Dia das Mães: o relacionamento com os filhos durante a pandemia Pelo segundo ano seguido, o Dia das Mães é comemorado durante a pandemia da Covid-19. Uma das datas mais importantes do calendário brasileiro, é novamente celebrado em casa ou em pequenas reuniões. E as mães, que na maioria dos casos são as que acumulam as tarefas domésticas e a criação dos filhos, vivem mais uma data celebrando e refletindo sobre esse período desafiador da história da humanidade. 

Dividir o mesmo espaço, mesmo com quem se ama, 24 horas por dia, não tem sido nada fácil. As famílias precisam de regras e paciência para não abalar a relação mães e filhos, já que a rotina dentro de casa, há mais de um ano, teve que ser refeita, como detalha o psicólogo Marcelo Alves, professor de psicologia na Universidade Presbiteriana Mackenzie Campinas.

“A rotina teve que ser reinventada tendo em vista que você tem num mesmo espaço: escritório, lar, creche, escola, casamento, filhos, profissão. A rotina foi atravessada por inúmeros fatores, alguns externos, como o home office, então isso afeta a relação familiar, tendo em vista que às vezes a criança não entende que o pai e a mãe estão num escritório e a criança quer atenção mesmo tendo os pais ali”.

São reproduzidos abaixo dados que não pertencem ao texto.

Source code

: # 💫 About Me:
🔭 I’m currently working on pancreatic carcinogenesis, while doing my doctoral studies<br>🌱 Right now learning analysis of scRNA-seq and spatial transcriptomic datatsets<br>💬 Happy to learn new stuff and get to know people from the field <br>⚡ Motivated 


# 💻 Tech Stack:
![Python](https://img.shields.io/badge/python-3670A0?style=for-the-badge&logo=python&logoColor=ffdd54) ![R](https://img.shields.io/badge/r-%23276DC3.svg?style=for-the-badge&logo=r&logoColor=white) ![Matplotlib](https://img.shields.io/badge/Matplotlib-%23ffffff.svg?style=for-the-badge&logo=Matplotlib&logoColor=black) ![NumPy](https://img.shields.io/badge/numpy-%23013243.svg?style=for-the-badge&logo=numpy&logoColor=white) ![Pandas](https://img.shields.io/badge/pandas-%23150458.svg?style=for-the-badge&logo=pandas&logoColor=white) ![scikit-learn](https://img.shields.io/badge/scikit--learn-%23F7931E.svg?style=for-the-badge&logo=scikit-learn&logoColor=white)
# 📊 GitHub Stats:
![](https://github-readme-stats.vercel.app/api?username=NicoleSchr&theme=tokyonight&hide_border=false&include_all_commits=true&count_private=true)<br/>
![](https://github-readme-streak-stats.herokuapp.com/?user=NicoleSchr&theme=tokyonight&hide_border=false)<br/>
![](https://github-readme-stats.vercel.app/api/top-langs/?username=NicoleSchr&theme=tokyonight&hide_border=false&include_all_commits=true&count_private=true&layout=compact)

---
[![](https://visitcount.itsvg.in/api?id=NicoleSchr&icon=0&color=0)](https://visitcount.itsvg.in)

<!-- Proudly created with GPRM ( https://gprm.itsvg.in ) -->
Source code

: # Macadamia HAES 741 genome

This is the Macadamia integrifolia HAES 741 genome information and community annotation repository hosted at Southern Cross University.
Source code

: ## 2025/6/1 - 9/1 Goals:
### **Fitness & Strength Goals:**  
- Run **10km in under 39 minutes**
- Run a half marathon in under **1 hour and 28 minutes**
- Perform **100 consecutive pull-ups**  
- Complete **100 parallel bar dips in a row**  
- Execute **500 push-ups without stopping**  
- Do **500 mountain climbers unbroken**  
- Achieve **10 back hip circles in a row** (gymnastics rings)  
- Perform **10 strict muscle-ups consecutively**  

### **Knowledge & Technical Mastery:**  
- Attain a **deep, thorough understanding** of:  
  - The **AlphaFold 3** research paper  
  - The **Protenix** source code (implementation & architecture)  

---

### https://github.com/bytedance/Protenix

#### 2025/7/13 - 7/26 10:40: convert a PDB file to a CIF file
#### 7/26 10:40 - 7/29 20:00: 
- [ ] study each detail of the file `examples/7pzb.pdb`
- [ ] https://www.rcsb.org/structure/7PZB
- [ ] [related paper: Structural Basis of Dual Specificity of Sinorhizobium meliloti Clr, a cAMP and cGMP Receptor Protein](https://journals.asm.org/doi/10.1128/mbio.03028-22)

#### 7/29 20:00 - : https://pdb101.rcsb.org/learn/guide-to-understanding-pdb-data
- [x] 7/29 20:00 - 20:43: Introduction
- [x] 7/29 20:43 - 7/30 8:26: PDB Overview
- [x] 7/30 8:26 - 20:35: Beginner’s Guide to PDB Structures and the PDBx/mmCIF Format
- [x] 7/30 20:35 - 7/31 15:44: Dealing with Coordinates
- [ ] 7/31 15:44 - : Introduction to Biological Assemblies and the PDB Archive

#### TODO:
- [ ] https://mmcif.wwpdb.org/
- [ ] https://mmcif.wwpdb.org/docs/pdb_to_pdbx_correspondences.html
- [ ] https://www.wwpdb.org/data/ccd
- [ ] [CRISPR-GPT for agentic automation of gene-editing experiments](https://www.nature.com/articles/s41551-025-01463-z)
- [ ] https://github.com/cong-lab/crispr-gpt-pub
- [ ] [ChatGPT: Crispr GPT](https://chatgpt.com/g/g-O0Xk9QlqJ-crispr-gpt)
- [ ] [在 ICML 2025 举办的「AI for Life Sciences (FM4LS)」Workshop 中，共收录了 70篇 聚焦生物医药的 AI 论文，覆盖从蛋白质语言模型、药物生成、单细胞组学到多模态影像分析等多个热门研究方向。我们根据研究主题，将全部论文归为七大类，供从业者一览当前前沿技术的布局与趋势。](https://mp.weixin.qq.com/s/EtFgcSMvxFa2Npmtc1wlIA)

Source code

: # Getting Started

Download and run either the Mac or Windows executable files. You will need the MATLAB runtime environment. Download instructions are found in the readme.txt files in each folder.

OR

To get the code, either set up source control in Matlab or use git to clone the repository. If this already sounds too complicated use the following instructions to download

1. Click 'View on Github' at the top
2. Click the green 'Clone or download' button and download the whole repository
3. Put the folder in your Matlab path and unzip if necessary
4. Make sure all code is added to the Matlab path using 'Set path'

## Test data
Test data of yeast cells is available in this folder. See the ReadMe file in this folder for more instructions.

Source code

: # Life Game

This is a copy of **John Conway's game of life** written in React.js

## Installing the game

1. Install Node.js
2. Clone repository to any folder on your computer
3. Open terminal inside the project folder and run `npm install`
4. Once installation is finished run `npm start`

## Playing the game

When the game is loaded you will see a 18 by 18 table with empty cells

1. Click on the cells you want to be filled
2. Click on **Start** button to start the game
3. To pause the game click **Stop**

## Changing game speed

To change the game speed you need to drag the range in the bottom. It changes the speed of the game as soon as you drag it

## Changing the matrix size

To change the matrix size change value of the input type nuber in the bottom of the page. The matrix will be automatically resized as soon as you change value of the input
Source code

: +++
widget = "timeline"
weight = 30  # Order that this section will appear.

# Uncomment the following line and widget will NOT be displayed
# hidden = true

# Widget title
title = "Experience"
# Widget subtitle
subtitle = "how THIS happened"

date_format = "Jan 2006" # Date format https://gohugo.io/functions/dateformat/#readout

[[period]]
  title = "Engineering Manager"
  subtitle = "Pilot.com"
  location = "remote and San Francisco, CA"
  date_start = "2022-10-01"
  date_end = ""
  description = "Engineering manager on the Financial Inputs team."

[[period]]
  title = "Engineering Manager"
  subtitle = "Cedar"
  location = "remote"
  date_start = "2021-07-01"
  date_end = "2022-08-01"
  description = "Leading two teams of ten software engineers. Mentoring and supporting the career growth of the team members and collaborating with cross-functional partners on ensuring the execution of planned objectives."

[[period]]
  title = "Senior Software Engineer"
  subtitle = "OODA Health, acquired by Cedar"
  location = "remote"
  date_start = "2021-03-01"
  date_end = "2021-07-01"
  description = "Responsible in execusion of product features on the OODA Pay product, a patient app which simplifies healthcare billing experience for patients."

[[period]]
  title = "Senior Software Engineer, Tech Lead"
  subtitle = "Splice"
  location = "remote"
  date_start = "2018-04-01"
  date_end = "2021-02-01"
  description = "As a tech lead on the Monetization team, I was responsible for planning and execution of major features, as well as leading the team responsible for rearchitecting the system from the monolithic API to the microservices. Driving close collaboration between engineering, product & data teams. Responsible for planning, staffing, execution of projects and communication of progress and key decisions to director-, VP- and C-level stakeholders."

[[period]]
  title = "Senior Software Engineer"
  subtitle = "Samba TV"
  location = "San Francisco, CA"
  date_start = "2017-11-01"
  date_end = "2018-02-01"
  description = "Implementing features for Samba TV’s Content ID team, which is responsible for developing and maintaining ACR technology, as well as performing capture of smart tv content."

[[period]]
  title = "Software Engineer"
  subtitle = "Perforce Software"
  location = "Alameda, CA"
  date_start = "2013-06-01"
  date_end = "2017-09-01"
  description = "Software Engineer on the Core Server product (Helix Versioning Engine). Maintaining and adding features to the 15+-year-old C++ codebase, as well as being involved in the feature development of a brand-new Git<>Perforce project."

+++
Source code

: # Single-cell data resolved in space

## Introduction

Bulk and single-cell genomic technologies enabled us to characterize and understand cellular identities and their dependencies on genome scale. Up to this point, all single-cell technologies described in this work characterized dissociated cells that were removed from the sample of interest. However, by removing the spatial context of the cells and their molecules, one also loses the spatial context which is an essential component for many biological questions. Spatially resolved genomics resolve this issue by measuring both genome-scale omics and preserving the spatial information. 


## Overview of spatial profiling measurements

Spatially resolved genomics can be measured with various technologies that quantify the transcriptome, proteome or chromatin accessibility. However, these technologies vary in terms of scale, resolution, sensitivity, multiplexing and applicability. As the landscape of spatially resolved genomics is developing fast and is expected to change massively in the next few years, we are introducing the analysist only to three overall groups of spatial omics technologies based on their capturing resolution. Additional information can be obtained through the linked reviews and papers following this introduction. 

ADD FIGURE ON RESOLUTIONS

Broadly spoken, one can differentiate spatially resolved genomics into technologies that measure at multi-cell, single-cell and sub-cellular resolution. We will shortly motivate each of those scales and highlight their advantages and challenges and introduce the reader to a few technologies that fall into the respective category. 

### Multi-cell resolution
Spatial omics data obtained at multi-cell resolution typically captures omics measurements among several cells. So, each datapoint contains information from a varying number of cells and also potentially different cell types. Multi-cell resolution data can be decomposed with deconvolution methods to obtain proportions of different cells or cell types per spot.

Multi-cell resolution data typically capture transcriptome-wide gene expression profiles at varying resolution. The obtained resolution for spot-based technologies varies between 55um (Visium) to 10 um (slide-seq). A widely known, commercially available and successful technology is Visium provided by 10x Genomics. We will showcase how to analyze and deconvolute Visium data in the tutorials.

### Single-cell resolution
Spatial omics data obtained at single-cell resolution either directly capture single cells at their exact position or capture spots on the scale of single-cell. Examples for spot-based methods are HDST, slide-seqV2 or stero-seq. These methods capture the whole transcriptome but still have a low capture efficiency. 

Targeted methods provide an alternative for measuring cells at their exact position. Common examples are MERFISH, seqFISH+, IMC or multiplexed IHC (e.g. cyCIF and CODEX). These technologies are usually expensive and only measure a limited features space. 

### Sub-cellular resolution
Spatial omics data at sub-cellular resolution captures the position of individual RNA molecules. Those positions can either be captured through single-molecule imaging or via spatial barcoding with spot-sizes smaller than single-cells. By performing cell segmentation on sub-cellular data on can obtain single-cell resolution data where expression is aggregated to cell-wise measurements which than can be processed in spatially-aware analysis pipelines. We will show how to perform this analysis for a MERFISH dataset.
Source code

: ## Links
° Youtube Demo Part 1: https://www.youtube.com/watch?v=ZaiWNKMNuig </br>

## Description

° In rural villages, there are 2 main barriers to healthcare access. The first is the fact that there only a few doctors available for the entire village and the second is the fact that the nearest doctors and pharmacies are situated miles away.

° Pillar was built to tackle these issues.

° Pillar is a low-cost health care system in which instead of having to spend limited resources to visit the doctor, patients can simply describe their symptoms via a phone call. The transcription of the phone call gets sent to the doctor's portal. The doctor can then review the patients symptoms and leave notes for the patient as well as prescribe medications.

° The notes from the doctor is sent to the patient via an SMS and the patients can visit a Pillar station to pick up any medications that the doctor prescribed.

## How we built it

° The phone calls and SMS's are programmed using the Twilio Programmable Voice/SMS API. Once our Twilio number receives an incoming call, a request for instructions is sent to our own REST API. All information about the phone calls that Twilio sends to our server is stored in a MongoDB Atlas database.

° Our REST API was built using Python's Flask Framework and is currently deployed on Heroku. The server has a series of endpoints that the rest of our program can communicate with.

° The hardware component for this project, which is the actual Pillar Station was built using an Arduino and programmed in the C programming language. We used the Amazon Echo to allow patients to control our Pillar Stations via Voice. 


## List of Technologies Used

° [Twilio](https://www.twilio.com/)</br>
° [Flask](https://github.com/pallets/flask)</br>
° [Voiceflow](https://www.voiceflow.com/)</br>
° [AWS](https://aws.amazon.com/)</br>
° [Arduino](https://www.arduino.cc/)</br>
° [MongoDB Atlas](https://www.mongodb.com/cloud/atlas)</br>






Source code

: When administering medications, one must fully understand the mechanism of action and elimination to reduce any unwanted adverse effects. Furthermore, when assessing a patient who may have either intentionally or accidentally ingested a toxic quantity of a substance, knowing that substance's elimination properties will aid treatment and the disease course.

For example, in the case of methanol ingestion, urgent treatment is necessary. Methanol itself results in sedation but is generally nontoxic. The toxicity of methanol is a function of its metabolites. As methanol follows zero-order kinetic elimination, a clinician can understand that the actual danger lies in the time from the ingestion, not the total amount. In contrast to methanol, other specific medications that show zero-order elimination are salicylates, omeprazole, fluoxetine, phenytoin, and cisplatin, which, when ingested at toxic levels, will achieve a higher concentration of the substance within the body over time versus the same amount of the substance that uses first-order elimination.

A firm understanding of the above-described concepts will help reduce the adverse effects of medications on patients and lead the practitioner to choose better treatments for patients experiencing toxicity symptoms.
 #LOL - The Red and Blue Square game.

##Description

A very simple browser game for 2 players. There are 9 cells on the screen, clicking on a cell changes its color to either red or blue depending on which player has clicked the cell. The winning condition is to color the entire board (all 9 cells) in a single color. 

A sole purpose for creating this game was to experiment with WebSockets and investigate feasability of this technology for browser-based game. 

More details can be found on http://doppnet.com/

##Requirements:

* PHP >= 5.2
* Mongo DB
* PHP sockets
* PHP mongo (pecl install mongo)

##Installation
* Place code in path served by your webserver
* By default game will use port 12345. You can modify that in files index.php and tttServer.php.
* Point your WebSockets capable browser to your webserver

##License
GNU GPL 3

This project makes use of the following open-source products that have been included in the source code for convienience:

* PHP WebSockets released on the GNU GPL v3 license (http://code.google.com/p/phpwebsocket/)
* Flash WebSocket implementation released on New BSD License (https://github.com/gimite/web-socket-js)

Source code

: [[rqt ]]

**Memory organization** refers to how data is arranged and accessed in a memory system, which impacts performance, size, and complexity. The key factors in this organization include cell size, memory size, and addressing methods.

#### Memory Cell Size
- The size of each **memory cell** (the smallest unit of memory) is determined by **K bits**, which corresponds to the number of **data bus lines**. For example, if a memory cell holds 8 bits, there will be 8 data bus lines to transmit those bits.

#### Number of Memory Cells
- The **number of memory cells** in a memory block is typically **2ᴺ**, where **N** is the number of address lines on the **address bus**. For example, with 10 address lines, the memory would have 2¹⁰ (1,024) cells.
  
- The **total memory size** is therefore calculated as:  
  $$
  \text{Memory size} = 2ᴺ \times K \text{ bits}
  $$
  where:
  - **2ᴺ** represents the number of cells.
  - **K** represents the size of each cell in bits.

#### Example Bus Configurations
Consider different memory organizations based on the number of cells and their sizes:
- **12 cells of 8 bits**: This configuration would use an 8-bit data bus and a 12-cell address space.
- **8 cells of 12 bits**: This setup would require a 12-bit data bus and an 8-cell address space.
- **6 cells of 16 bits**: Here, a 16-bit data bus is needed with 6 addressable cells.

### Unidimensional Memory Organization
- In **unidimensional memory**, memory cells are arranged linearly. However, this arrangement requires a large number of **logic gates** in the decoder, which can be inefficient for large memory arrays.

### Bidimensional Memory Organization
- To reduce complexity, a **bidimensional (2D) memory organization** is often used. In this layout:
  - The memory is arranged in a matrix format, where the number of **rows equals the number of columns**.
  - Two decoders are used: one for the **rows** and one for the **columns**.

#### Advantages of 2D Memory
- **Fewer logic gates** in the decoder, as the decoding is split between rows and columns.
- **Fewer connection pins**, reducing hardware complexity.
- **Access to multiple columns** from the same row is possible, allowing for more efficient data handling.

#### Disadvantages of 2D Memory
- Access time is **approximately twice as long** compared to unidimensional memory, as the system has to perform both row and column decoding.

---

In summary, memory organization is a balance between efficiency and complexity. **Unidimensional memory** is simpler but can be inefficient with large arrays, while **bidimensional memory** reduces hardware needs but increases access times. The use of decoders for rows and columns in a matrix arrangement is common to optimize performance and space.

E em especial, a mulher acabou nesse momento tendo preocupações adicionais. “Levando-a a ter que se desdobrar e reinventar a rotina familiar”, disse o psicólogo. “Por um lado há uma aproximação muito grande. Agora a escola também está dentro de casa, e a mãe também tem que dar condições nesse sentido de dar uma saúde mental minimamente protegida, já que a criança perdeu muito seus espaços de brincar”.

Rotina evita estresse
O psicólogo Marcelo Alves orienta a ter muito diálogo e a determinação de uma rotina para manter o equilíbrio das relações nesse período, sem data para terminar. “Manter uma rotina ajuda muito nas relações porque diminui o estresse. As relações, para serem equilibradas, a gente tem que atender as necessidades que cada um apresenta, é um ponto importante a ser negociado, cada uma terá em um momento do dia necessidades que deverão ser atendidas, e essas necessidades deverão ser negociadas”. 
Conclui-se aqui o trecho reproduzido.